Saturday, March 14, 2020

The end of paradise (Aug. 26, 1983)




August 26, 1983

Good morning.
The day begins with the quiet before the madness of customers: a container of OJ, a glimpse at The New York Times, and a moment of reflection.
We seem to have arrived at yet another great moment in time, a conjuncture of importance that comes with Jimmy’s return to Passaic.
It hardly seems as if three and a half years have passed since his last being here.
He seemed to live in Towaco for an eternity.
This has much to do with his infatuation with Ginger.
A huge portion of Jimmy’s soul inhabits that large house, like smoke rising from its chimney into its wooden rafters, embedded permanently along with the scent of burning wood.
Jimmy and I spent a number of evenings seated in front of the stone hearth, talking, playing guitars, listening to classical records.
It was the earthiest of places, full of last century’s wholesome feelings, and yet close enough to civilization to seem practical.
In fact, too close, with civilization creeping closer inch by inch, hemming in that little hill so that you could not go a mile in any direction without running into walls of concrete.
I remember one Christmas climbing up that hill with rain at its bottom only to find the top covered with snow, making me realize that each visit there was traveling into another time and into another world, a magical world that somehow defied the temptation of civilization during those years when Jimmy was there, and is perhaps part of what attracted him there.
And for those three or so years, I often found Jimmy puttering around outside, digging the earth with his hands, painting in one of the remote rooms upstairs, tending gardens, clearing stone and glass he found buried in the slanted back yard.
Each time I visited him; Jimmy was up to something there.
Yes, he and I both understood that it would not last – everything came to an end eventually.
But at the time, the end of dreams such as this were hard to visualize.
Jimmy appeared to have found his place in the world, becoming the Merlin character he so envied from the Mary Steward books, the aging Merlin who was learning the arts of the earth.
I thought the end would come differently than it did, that Mrs.

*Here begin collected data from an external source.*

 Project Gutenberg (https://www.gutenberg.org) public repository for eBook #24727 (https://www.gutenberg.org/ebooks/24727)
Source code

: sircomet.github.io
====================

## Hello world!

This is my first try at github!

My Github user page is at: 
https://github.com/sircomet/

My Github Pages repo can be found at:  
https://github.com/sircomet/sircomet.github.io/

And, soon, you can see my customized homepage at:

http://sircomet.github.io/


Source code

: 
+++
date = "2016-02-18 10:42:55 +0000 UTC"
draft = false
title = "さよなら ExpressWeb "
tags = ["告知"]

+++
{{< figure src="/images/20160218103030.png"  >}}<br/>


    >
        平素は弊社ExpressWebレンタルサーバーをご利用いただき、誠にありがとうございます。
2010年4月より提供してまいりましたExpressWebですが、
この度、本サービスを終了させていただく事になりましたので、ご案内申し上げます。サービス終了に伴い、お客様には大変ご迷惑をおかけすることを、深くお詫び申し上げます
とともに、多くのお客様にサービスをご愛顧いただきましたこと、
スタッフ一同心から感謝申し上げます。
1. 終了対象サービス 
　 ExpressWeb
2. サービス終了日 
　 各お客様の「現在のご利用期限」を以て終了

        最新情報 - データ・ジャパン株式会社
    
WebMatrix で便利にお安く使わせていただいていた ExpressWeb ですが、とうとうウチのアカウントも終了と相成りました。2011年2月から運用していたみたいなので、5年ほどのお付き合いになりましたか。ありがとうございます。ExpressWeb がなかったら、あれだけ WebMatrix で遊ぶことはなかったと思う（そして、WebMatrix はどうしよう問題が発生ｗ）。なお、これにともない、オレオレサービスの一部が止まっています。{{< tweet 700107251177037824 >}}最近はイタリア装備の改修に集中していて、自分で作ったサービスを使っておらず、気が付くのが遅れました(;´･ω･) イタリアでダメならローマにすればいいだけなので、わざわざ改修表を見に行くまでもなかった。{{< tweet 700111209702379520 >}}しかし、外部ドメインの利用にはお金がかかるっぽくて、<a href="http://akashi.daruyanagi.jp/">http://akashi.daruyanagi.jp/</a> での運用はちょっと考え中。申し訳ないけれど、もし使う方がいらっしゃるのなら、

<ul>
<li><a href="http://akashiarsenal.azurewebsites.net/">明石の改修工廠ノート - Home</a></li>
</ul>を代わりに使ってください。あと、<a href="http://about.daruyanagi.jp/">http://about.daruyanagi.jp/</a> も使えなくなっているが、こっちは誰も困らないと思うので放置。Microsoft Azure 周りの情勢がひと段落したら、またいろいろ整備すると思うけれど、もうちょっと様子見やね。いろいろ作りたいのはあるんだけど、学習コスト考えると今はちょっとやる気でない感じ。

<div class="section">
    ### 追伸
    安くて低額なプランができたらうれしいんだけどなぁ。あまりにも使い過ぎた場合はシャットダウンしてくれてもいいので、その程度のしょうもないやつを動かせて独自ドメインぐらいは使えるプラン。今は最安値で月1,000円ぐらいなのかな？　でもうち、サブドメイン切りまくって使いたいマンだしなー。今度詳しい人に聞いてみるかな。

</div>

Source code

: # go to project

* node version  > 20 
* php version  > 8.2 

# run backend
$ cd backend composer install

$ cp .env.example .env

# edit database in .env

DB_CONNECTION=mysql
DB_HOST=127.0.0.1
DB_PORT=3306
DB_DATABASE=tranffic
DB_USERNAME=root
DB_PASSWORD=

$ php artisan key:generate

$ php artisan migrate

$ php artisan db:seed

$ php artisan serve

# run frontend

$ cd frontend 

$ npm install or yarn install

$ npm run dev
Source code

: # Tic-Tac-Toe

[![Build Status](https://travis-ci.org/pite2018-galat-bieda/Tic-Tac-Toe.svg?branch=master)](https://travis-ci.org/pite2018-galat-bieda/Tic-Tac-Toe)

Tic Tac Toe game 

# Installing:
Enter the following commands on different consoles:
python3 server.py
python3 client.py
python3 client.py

Fennelly would finally come to realize that the place was just too much to handle for her to keep up alone and would sell it back to civilization and the tide of progress – which always tends to ruin thins like this in the supposed journey onto better things.
I think this is why Jimmy worked so hard, struggling to delay that inevitable day, knowing down deep in his heart, even he couldn’t keep it back forever.
And even though he had minor victories, it was always a losing battle.
But even the struggle was a delight: the smell of lilacs in season, the grinning faces of the orange button marigolds, the gray faces of the dusty millers, and for three seasons, he struggled to grow radishes, carrots, pumpkins and tomatoes, stirring them up out of the soil like children, green umbilical cords clinging to them as he gave them birth.
He hoed up the thick black soil, dug, planted and even begged for those plants to grow, raising them from seedlings in the kitchen when it was still too cold outside to plant, even after the thaw, they hanging in pots from every window, he petting them like pets, their green limbs overflowing their pots, like green rain, sweeping down, creating veils throughout which he could squint out at the world beyond.
The sunlight through these veils alone created a kind of magic.
But there had to be a price for all this, and part of this was watching the woman he loved drift away.
For much of what he did in this magical world involved her with the presumption that if he created paradise, she might be enticed, he always assuming that paradise required two people.
Jimmy made Ginger into a goddess long ago, and I fully believe that he thought of her when he tended his flowers and plants, she the greed buds he prayed would blossom into something grand, her face in each of the flowers he tenderly caressed, he holding her at each stage, at 17 when he met her, and 22, when she left him at Pine Street, and on and on, each a growing monument to a magical time we all knew could not last.
I like to think he tried to protect her from the inevitable pain. Oh, yes, there had to be pain – for in the end, even Eden came to an end, and in fact as much as Jimmy wanted this to be Eden, it was not.
He and she were two souls with differing visions of the world.
Jimmy was essentially a mystic with a hazy view of the real world. He was not a dreamer the way many were. He understood the darkness and evils that could work their way into the deluded dreamer. He simply avoided the whole issue, pretending such things did not exist when he knew they did.
To me, early on, it was Ginger who attempted to blind herself to what the real world was about, making awakening all the more painful.
In Eden, it was knowledge that devoured Eve – ambition for something more. Ginger seems to want to be something more than she is, and wants Jimmy to be something, too – and seems to see Jimmy as wasting his talents.
Jimmy could have become president had he wanted it.
Ginger seemed to learn from Jimmy the rudiments of survival, but having learned them, began to grow beyond him and away from him, using Buddhism to obtain something Jimmy could not provide, meeting others who could help her.
She would be something someday with Jimmy or without him.
Now, Jimmy returns here, devoured by Beowulf’s dragon, learning for the first time that Ginger is not a goddess at all, but a dark queen whose sin – the need to be more than she is – cannot be erased merely by Jimmy’s love.